═══ Source records ═══

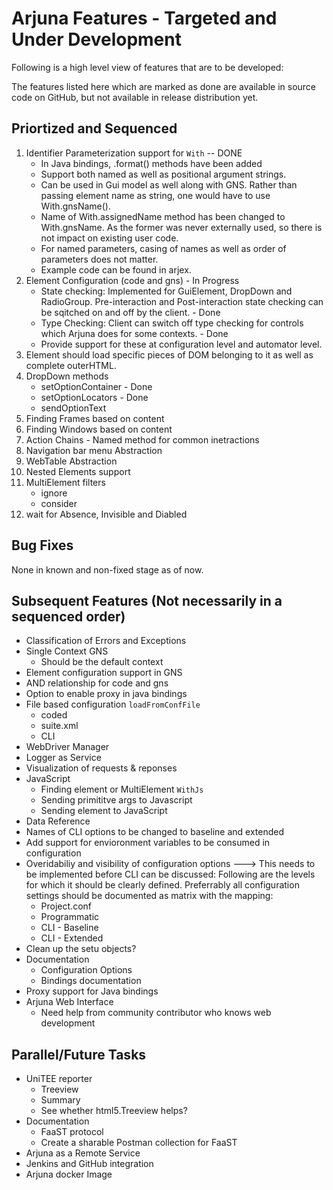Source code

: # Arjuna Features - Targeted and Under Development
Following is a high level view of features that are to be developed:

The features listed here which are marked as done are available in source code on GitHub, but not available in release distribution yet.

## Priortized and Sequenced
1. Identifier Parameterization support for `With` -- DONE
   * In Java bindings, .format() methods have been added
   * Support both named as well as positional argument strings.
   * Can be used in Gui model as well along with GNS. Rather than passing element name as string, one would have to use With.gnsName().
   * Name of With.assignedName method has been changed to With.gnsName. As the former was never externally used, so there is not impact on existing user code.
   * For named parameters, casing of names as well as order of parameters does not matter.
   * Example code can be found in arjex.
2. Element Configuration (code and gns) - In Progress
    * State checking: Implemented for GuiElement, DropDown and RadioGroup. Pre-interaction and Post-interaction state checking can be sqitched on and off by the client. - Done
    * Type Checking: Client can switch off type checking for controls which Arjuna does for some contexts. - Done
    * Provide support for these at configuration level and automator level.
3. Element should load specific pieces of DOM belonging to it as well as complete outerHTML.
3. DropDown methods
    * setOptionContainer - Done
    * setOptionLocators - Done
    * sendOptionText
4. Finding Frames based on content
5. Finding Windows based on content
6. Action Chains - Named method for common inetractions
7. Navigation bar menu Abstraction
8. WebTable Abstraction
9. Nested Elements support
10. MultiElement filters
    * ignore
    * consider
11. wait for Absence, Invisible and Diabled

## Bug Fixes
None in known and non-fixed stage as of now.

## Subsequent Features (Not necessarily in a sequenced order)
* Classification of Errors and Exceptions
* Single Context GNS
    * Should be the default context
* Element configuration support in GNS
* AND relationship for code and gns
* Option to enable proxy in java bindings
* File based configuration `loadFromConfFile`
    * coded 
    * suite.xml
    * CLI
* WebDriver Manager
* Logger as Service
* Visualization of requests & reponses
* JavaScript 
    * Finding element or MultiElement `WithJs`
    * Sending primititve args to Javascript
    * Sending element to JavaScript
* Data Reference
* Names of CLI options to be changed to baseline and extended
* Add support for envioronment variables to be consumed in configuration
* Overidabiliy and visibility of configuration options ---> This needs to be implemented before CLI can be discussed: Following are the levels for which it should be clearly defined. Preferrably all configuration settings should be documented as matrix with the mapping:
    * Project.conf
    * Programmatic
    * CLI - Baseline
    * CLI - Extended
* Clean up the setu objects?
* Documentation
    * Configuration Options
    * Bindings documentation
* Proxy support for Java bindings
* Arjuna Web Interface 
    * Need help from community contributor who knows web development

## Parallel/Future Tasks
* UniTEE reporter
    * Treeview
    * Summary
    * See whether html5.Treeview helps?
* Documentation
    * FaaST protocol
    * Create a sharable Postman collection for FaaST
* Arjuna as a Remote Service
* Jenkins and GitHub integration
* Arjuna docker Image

═══
═══ Source records ═══

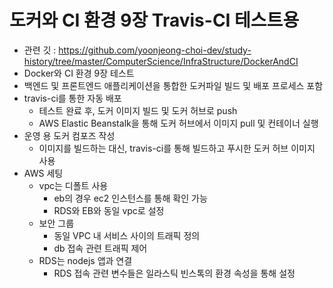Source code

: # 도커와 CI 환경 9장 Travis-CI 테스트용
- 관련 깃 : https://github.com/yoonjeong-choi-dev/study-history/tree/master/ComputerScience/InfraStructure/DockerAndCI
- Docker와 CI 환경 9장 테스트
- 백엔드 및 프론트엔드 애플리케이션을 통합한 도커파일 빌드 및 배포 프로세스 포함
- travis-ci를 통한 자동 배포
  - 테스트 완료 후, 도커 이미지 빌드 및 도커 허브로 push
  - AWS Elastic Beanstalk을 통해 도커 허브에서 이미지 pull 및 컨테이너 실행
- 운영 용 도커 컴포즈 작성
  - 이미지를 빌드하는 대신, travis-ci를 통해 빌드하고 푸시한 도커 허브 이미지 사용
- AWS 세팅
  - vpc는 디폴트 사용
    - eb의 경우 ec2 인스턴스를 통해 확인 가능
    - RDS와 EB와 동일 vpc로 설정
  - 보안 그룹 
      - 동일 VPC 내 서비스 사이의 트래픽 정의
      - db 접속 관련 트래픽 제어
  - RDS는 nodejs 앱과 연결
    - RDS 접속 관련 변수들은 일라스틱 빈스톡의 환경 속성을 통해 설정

═══

Task statement: Check every line of the entries above, and copy those that carry the string "Arjuna".

The completed task:
: # Arjuna Features - Targeted and Under Development
    * Type Checking: Client can switch off type checking for controls which Arjuna does for some contexts. - Done
* Arjuna Web Interface 
* Arjuna as a Remote Service
* Arjuna docker Image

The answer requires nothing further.